サンディングペーパーの怪

写真は3M(スリーエム)社製のサンディングペーパー「トライエムアイト」100枚入りの容器ですが、どちらも粒度240番と同じものです。左は以前のパッケージで、右は現行のパッケージですが、デザインが違うだけでなくじつは中身も違っているということが最近分かりました。

昨年だったか、手持ちの240番がなくなってしまったので、いつもの塗料販売店に行って購入したのが左の緑色のパッケージのものです。工房に帰って中のサンディングペーパーを取り出してみると、どうも今までのものとようすが違っています。木粉などが目詰まりしにくいように研磨粒をさざ波状に塗布しているのですが(オープンコートといいます)、そのむら具合がかなり少なくなって、ちょっと見た目には均一にコートされた(クローズドコート)ペーパーのように思ってしまうほどです。ベースの紙も厚く硬くなっています。

実際使ってみるとどうも具合がいまひとつぱっとしない。紙がごわごわしているのでアテゴムにセットしにくいし、研磨はできているようなのですがやや目詰まり感がある。ペーパーの摩耗の度合いもすこし分かりづらい……。しかしわざわざ性能を落とすなどということは考えられませんので「まあそんなものか」と半ばあきらめ気分で使っていました。

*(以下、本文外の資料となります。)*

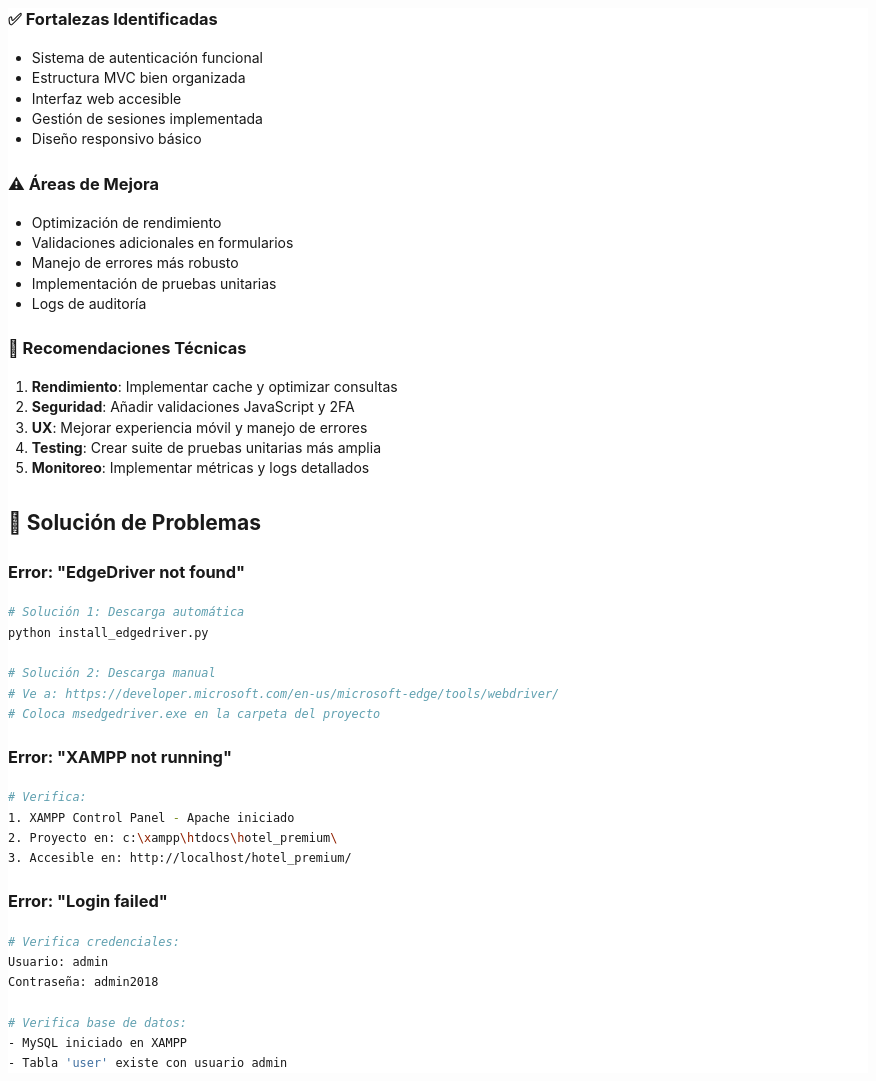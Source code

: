 ### ✅ Fortalezas Identificadas
- Sistema de autenticación funcional
- Estructura MVC bien organizada
- Interfaz web accesible
- Gestión de sesiones implementada
- Diseño responsivo básico

### ⚠️ Áreas de Mejora
- Optimización de rendimiento
- Validaciones adicionales en formularios
- Manejo de errores más robusto
- Implementación de pruebas unitarias
- Logs de auditoría

### 🔧 Recomendaciones Técnicas
1. **Rendimiento**: Implementar cache y optimizar consultas
2. **Seguridad**: Añadir validaciones JavaScript y 2FA
3. **UX**: Mejorar experiencia móvil y manejo de errores
4. **Testing**: Crear suite de pruebas unitarias más amplia
5. **Monitoreo**: Implementar métricas y logs detallados

## 🐛 Solución de Problemas

### Error: "EdgeDriver not found"
```bash
# Solución 1: Descarga automática
python install_edgedriver.py

# Solución 2: Descarga manual
# Ve a: https://developer.microsoft.com/en-us/microsoft-edge/tools/webdriver/
# Coloca msedgedriver.exe en la carpeta del proyecto
```

### Error: "XAMPP not running"
```bash
# Verifica:
1. XAMPP Control Panel - Apache iniciado
2. Proyecto en: c:\xampp\htdocs\hotel_premium\
3. Accesible en: http://localhost/hotel_premium/
```

### Error: "Login failed"
```bash
# Verifica credenciales:
Usuario: admin
Contraseña: admin2018

# Verifica base de datos:
- MySQL iniciado en XAMPP
- Tabla 'user' existe con usuario admin
```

しかしこれはひょっとして同じメーカーの同じ粒度のペーパーであっても、タイプの違いがあるのかもしれない。というのは粒度の表示が「240A」と並んで「426U」とも書いてあるからです。それで前に取り寄せてもらった塗料の代金の支払いがてらお店に行って、あらためて「空とぎの240番をください」と言って出てきたのが写真の右の品です。

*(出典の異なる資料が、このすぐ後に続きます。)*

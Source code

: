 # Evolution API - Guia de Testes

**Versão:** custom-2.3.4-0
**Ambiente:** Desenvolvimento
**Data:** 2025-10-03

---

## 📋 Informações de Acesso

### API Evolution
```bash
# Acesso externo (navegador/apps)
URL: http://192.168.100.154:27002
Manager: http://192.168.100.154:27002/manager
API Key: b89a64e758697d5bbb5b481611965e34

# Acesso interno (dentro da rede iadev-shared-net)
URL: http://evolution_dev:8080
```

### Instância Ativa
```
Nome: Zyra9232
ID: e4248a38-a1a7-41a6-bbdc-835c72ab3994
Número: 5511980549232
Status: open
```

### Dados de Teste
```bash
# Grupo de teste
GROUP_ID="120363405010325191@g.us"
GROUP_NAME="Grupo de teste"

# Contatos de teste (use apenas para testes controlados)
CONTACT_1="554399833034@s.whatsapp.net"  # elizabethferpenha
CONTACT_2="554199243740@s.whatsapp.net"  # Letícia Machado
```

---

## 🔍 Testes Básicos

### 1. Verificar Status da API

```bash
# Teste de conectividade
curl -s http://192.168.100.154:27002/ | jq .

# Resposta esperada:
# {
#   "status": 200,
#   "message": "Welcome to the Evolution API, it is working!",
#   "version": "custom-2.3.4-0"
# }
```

さっそく中を開いてみたところ、以前に使用していたものとほぼ同じペーパーが入っていました。コートの塗布の感じも同じようだし、ベースの紙も薄く柔らかく感じます。これで一安心と思いしばらく眺めていたら、店のエライさんが「じつは使いにくいということでクレームがたくさんあって今のに変わったです」と言うではありませんか。「えっ、そうなの」と驚きました。なんだ、変だなと思っていたのはう私だけでなかったんだ。

工房に戻ってから、緑色のパッケージに入っているペーパーと、買ってきたばかりの現行のパッケージのものと並べて写真にとってみました。右側が現在のものです。明らかに違いますよね。

空研ぎのサンディングペーパーという、もう完全に「成熟商品」といっていい工業製品で、しかもメーカーは天下の3Mです。それにこんなとんでもないチョンボがあったのです。